Plain-text document sources
# # # # # # #
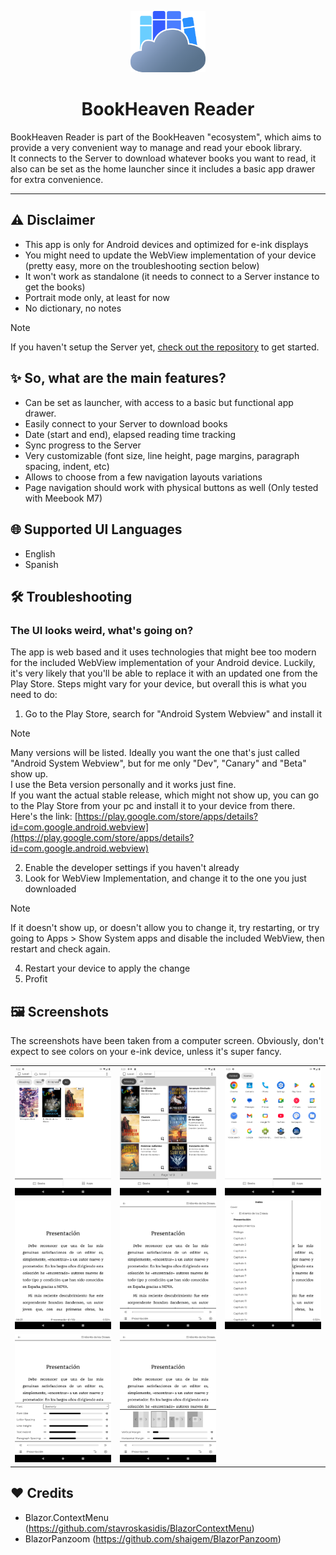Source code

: <p align="center">
  <img src="wwwroot/logo.svg" width="120px" alt="" />
</p>

<h1 align="center">BookHeaven Reader</h1>

BookHeaven Reader is part of the BookHeaven "ecosystem", which aims to provide a very convenient way to manage and read your ebook library.</br>
It connects to the Server to download whatever books you want to read, it also can be set as the home launcher since it includes a basic app drawer for extra convenience.

---

## :warning: Disclaimer
- This app is only for Android devices and optimized for e-ink displays
- You might need to update the WebView implementation of your device (pretty easy, more on the troubleshooting section below)
- It won't work as standalone (it needs to connect to a Server instance to get the books)
- Portrait mode only, at least for now
- No dictionary, no notes

> [!NOTE]
> If you haven't setup the Server yet, [check out the repository](https://github.com/BookHeaven/BookHeaven.Server) to get started.

## :sparkles: So, what are the main features?
- Can be set as launcher, with access to a basic but functional app drawer.
- Easily connect to your Server to download books
- Date (start and end), elapsed reading time tracking
- Sync progress to the Server
- Very customizable (font size, line height, page margins, paragraph spacing, indent, etc)
- Allows to choose from a few navigation layouts variations
- Page navigation should work with physical buttons as well (Only tested with Meebook M7)

## :globe_with_meridians: Supported UI Languages
- English
- Spanish

## :hammer_and_wrench: Troubleshooting
### The UI looks weird, what's going on?
The app is web based and it uses technologies that might bee too modern for the included WebView implementation of your Android device.
Luckily, it's very likely that you'll be able to replace it with an updated one from the Play Store.
Steps might vary for your device, but overall this is what you need to do:
1. Go to the Play Store, search for "Android System Webview" and install it
  > [!NOTE]
  > Many versions will be listed. Ideally you want the one that's just called "Android System Webview", but for me only "Dev", "Canary" and "Beta" show up.</br>
  > I use the Beta version personally and it works just fine.  
  > If you want the actual stable release, which might not show up, you can go to the Play Store from your pc and install it to your device from there.<br/>
  > Here's the link: [https://play.google.com/store/apps/details?id=com.google.android.webview](https://play.google.com/store/apps/details?id=com.google.android.webview)<br/>

2. Enable the developer settings if you haven't already
3. Look for WebView Implementation, and change it to the one you just downloaded
  > [!NOTE]
  > If it doesn't show up, or doesn't allow you to change it, try restarting, or try going to Apps > Show System apps and disable the included WebView, then restart and check again.
4. Restart your device to apply the change
5. Profit

## :framed_picture: Screenshots
<p>The screenshots have been taken from a computer screen. Obviously, don't expect to see colors on your e-ink device, unless it's super fancy.</p>
<table>
  <tr>
    <td>
      <img src="screenshots/local.png" alt="" />
    </td>
    <td>
      <img src="screenshots/remote.png" alt="" />
    </td>
    <td>
      <img src="screenshots/app_drawer.png" alt="" />
    </td>
  </tr>
  <tr>
    <td>
      <img src="screenshots/reader.png" alt="" />
    </td>
    <td>
      <img src="screenshots/overlay.png" alt="" />
    </td>
    <td>
      <img src="screenshots/overlay_index.png" alt="" />
    </td>
  </tr>
  <tr>
    <td>
      <img src="screenshots/overlay_text_settings.png" alt="" />
    </td>
    <td>
      <img src="screenshots/overlay_page_settings.png" alt="" />
    </td>
    <td></td>
  </tr>
</table>

## :heart: Credits
- Blazor.ContextMenu (https://github.com/stavroskasidis/BlazorContextMenu)
- BlazorPanzoom (https://github.com/shaigem/BlazorPanzoom)
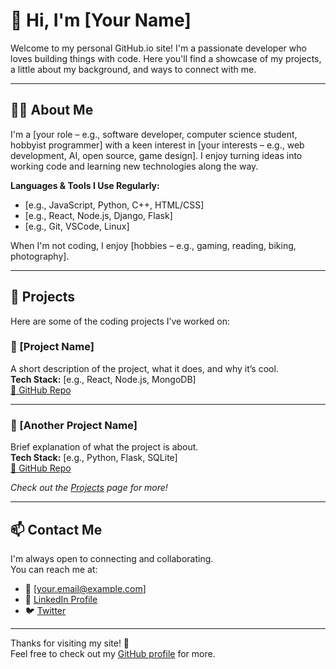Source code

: # 👋 Hi, I'm [Your Name]

Welcome to my personal GitHub.io site! I'm a passionate developer who loves building things with code. Here you'll find a showcase of my projects, a little about my background, and ways to connect with me.

---

## 🧑‍💻 About Me

I'm a [your role – e.g., software developer, computer science student, hobbyist programmer] with a keen interest in [your interests – e.g., web development, AI, open source, game design]. I enjoy turning ideas into working code and learning new technologies along the way.

**Languages & Tools I Use Regularly:**
- [e.g., JavaScript, Python, C++, HTML/CSS]
- [e.g., React, Node.js, Django, Flask]
- [e.g., Git, VSCode, Linux]

When I'm not coding, I enjoy [hobbies – e.g., gaming, reading, biking, photography].

---

## 🚀 Projects

Here are some of the coding projects I’ve worked on:

### 🔹 [Project Name]
A short description of the project, what it does, and why it’s cool.  
**Tech Stack:** [e.g., React, Node.js, MongoDB]  
[🔗 GitHub Repo](https://github.com/yourusername/projectname)

---

### 🔹 [Another Project Name]
Brief explanation of what the project is about.  
**Tech Stack:** [e.g., Python, Flask, SQLite]  
[🔗 GitHub Repo](https://github.com/yourusername/anotherproject)

*Check out the [Projects](./projects) page for more!*

---

## 📫 Contact Me

I'm always open to connecting and collaborating.  
You can reach me at:
- 📧 [your.email@example.com]
- 💼 [LinkedIn Profile](https://linkedin.com/in/yourusername)
- 🐦 [Twitter](https://twitter.com/yourhandle)

---

Thanks for visiting my site! 🚀  
Feel free to check out my [GitHub profile](https://github.com/yourusername) for more.

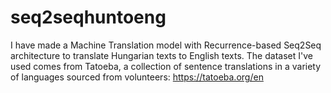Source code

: # seq2seqhuntoeng

I have made a Machine Translation model with Recurrence-based Seq2Seq architecture to translate Hungarian texts to English texts. 
The dataset I've used comes from Tatoeba, a collection of sentence translations in a variety of languages sourced from volunteers: https://tatoeba.org/en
# # # # # # #
INSTRUCTIONS FOR THE TASK: Go through the records above and copy every line holding the word "Beta".

TASK SOLUTION:
  > Many versions will be listed. Ideally you want the one that's just called "Android System Webview", but for me only "Dev", "Canary" and "Beta" show up.</br>
  > I use the Beta version personally and it works just fine.  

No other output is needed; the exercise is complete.